Problems packing sidechains with MCSCE #282

Open erik-s99 opened 2 weeks ago

erik-s99 commented 2 weeks ago

Hey, I have a Problem packing sidechains to backbone-only conformers of a Linker-IDR. After generating a definite number of backbone-only conformers (10.000) with build, I used your python scripts case_shortcut.py and case_stiching.py. The scripts work correctly. The generated conformers are correctly attached to the folded domains. Then I wanted to add the side chains with the help of MCSCE, but I get a certain error message. The error: _Traceback (most recent call last): File "/home/eriks/IDPConformerGenerator/miniconda3/bin/mcsce", line 33, in sys.exit(load_entry_point('mcsce', 'console_scripts', 'mcsce')()) File "/home/eriks/MCSCE/src/mcsce/cli.py", line 38, in maincli cli(parser, main) File "/home/eriks/MCSCE/src/mcsce/cli.py", line 33, in cli main(**vars(cmd)) File "/home/eriks/MCSCE/src/mcsce/cli.py", line 197, in main initialize_func_calc(partial(prepare_energy_function, batch_size=batch_size, File "/home/eriks/MCSCE/src/mcsce/core/side_chain_builder.py", line 90, in initialize_func_calc structure.add_side_chain(idx + structure.res_nums[0], template, chain_id) File "/home/eriks/MCSCE/src/mcsce/libs/libstructure.py", line 501, in add_side_chain N_CA_C_coords = self.get_sorted_minimal_backbone_coords(filtered=True) File "/home/eriks/MCSCE/src/mcsce/libs/libstructure.py", line 419, in get_sorted_minimal_backbone_coords coords = atoms[:, colscoords] IndexError: too many indices for array: array is 1-dimensional, but 2 were indexed

The settings I used: _mcsce ./G3BP1_results 10 -o ./G3BP1sidechains -f 1-136+337-466 -m simple

menoliu commented 2 weeks ago

Hi Erik,

Thanks for reaching out! It seems like your input command for mcsce is correct. Could you send me one conformer so I can run MC-SCE on my side and try to debug this issue? I do not remembering seeing that error so maybe it's a rare case... I'm wondering if there are not-supported atoms for MC-SCE in the original folded domain PDB file.

Best, Nemo

erik-s99 commented 2 weeks ago

Thanks for the answer. Here is the example data.

Example Conformer.zip

menoliu commented 2 weeks ago

Aha @erik-s99 seems like I've found the error and it has to do with atom naming. Please feel free to use the resre module in idpconfgen to rename all the HIS to HIP since MC-SCE's residue and atom naming convention uses the same forcefield as IDPConfGen and residues/atom names may not match up if the folded region comes from another source.

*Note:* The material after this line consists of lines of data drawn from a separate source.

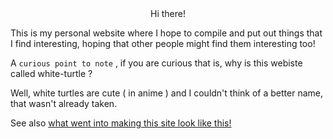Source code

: <center>Hi there!</center>

This is my personal website where I hope to compile and put out things that I find interesting, hoping that other people might find them interesting too!

A `curious point to note` , if you are curious that is, why is this webiste called white-turtle ?

Well, white turtles are cute ( in anime ) and I couldn't think of a better name, that wasn't already taken.

See also <a href="{{ site.baseurl }}/thissite">what went into making this site look like this!</a>
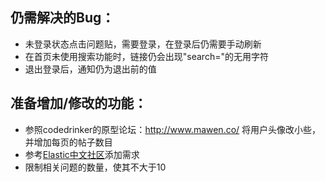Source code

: ## 仍需解决的Bug：
- 未登录状态点击问题贴，需要登录，在登录后仍需要手动刷新
- 在首页未使用搜索功能时，链接仍会出现"search="的无用字符
- 退出登录后，通知仍为退出前的值

## 准备增加/修改的功能：
- 参照codedrinker的原型论坛：http://www.mawen.co/ 将用户头像改小些，并增加每页的帖子数目
- 参考[Elastic中文社区](https://elasticsearch.cn/)添加需求
- 限制相关问题的数量，使其不大于10
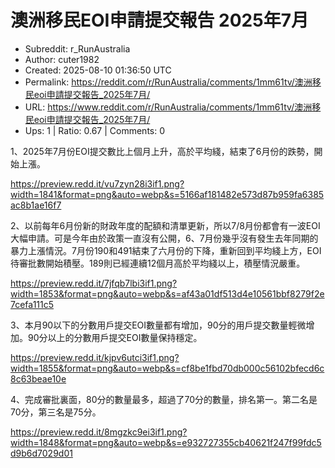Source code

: # 澳洲移民EOI申請提交報告 2025年7月

- Subreddit: r_RunAustralia
- Author: cuter1982
- Created: 2025-08-10 01:36:50 UTC
- Permalink: https://reddit.com/r/RunAustralia/comments/1mm61tv/澳洲移民eoi申請提交報告_2025年7月/
- URL: https://www.reddit.com/r/RunAustralia/comments/1mm61tv/澳洲移民eoi申請提交報告_2025年7月/
- Ups: 1 | Ratio: 0.67 | Comments: 0


1、2025年7月份EOI提交數比上個月上升，高於平均綫，結束了6月份的跌勢，開始上漲。

<https://preview.redd.it/vu7zyn28i3if1.png?width=1841&format=png&auto=webp&s=5166af181482e573d87b959fa6385ac8b1ae16f7>

2、以前每年6月份新的財政年度的配額和清單更新，所以7/8月份都會有一波EOI大幅申請。可是今年由於政策一直沒有公開，6、7月份幾乎沒有發生去年同期的暴力上漲情況。7月份190和491結束了六月份的下降，重新回到平均綫上方，EOI待審批數開始積壓。189則已經連續12個月高於平均綫以上，積壓情況嚴重。

<https://preview.redd.it/7jfqb7lbi3if1.png?width=1853&format=png&auto=webp&s=af43a01df513d4e10561bbf8279f2e7cefa111c5>

3、本月90以下的分數用戶提交EOI數量都有增加，90分的用戶提交數量輕微增加。90分以上的分數用戶提交EOI數量保持穩定。

<https://preview.redd.it/kjpv6utci3if1.png?width=1855&format=png&auto=webp&s=cf8be1fbd70db000c56102bfecd6c8c63beae10e>

4、完成審批裏面，80分的數量最多，超過了70分的數量，排名第一。第二名是70分，第三名是75分。

<https://preview.redd.it/8mgzkc9ei3if1.png?width=1848&format=png&auto=webp&s=e932727355cb40621f247f99fdc5d9b6d7029d01>

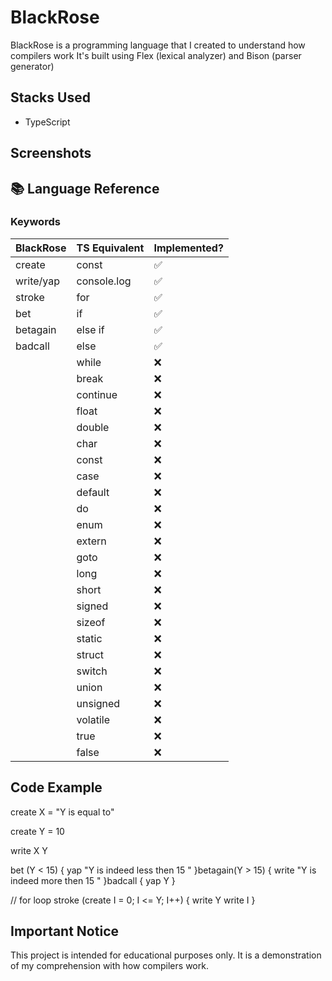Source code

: # BlackRose

BlackRose is a programming language that I created to understand how compilers work
It's built using Flex (lexical analyzer) and Bison (parser generator)

## Stacks Used
- TypeScript

## Screenshots



## 📚 Language Reference

### Keywords

|    BlackRose   | TS Equivalent | Implemented? |
| -------------- | ------------- | ------------ |
| create         | const         | ✅           |
| write/yap      | console.log   | ✅           |
| stroke         | for           | ✅           |
| bet            | if            | ✅           |
| betagain       | else if       | ✅           |
| badcall        | else          | ✅           |
|         | while         | ❌           |
|         | break         | ❌           |
|         | continue      | ❌           |
|         | float         | ❌           |
|         | double        | ❌           |
|         | char          | ❌           |
|         | const         | ❌           |
|         | case          | ❌           |
|         | default       | ❌           |
|         | do            | ❌           |
|         | enum          | ❌           |
|         | extern        | ❌           |
|         | goto          | ❌           |
|         | long          | ❌           |
|         | short         | ❌           |
|         | signed        | ❌           |
|         | sizeof        | ❌           |
|         | static        | ❌           |
|         | struct        | ❌           |
|         | switch        | ❌           |
|         | union         | ❌           |
|         | unsigned      | ❌           |
|         | volatile      | ❌           |
|         | true          | ❌           |
|         | false         | ❌           |

## Code Example

create X = "Y is equal to"

create Y = 10

write X Y


bet (Y < 15)
{
    yap "Y is indeed less then 15 " 
}betagain(Y > 15)
{
    write "Y is indeed more then 15 "
}badcall
{
    yap Y
}


// for loop
stroke (create I = 0; I <= Y; I++)
{
    write Y
    write I
}

## Important Notice
This project is intended for educational purposes only. It is a demonstration of my comprehension with how compilers work.
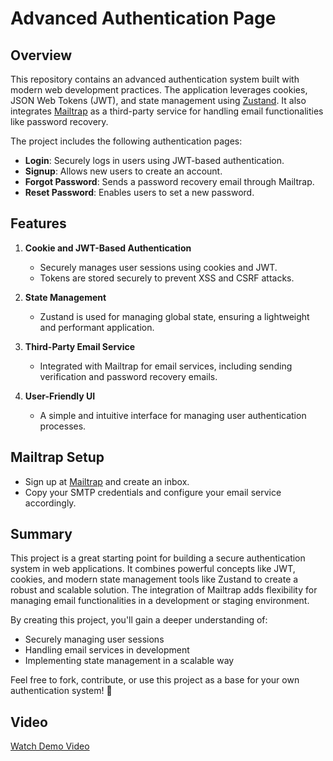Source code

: # Advanced Authentication Page

## Overview

This repository contains an advanced authentication system built with modern web development practices. The application leverages cookies, JSON Web Tokens (JWT), and state management using [Zustand](https://zustand-demo.pmnd.rs/). It also integrates [Mailtrap](https://mailtrap.io/) as a third-party service for handling email functionalities like password recovery.

The project includes the following authentication pages:

- **Login**: Securely logs in users using JWT-based authentication.
- **Signup**: Allows new users to create an account.
- **Forgot Password**: Sends a password recovery email through Mailtrap.
- **Reset Password**: Enables users to set a new password.

## Features

1. **Cookie and JWT-Based Authentication**  
   - Securely manages user sessions using cookies and JWT.  
   - Tokens are stored securely to prevent XSS and CSRF attacks.

2. **State Management**  
   - Zustand is used for managing global state, ensuring a lightweight and performant application.

3. **Third-Party Email Service**  
   - Integrated with Mailtrap for email services, including sending verification and password recovery emails.

4. **User-Friendly UI**  
   - A simple and intuitive interface for managing user authentication processes.

## Mailtrap Setup
- Sign up at [Mailtrap](https://mailtrap.io/) and create an inbox.
- Copy your SMTP credentials and configure your email service accordingly.

## Summary

This project is a great starting point for building a secure authentication system in web applications. It combines powerful concepts like JWT, cookies, and modern state management tools like Zustand to create a robust and scalable solution. The integration of Mailtrap adds flexibility for managing email functionalities in a development or staging environment.

By creating this project, you'll gain a deeper understanding of:
- Securely managing user sessions
- Handling email services in development
- Implementing state management in a scalable way

Feel free to fork, contribute, or use this project as a base for your own authentication system! 🎉

## Video
[Watch Demo Video](https://github.com/user-attachments/assets/9f88812a-1505-4adc-96bc-25ecc2504b57)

Furthermore, I've attached a sample MC-SCE script based on your command G3BP1_mcsce.txt. Please note that you should change the extension to .sh and I've added the -s argument since they are all the "same" structure with varying IDR conformers. Furthermore, I've indicated that the batch size should be 100 (since we should try different rotamers at least 100 times for the best success:compute time ratio). Furthermore, -w 5 indicates 5 CPUs or 5 workers.

I've tested this on a fresh installation of MC-SCE from the THGLab GitHub in its own environment, though, it should also work with your MC-SCE installation within the idpconfgenenvironment. Let me know if you still run into issues after removing problematic atoms and/or renaming residues.

erik-s99 commented 2 weeks ago

I changed all HIS to HIP, but the error still exists. If the information helps, the calculation always stops at 72%. I noticed also that after stitching some Amino acids at the N-terminal Linker-IDR are missing. Maybe this can be the reason why I get this error. How can I change the extension to .sh ?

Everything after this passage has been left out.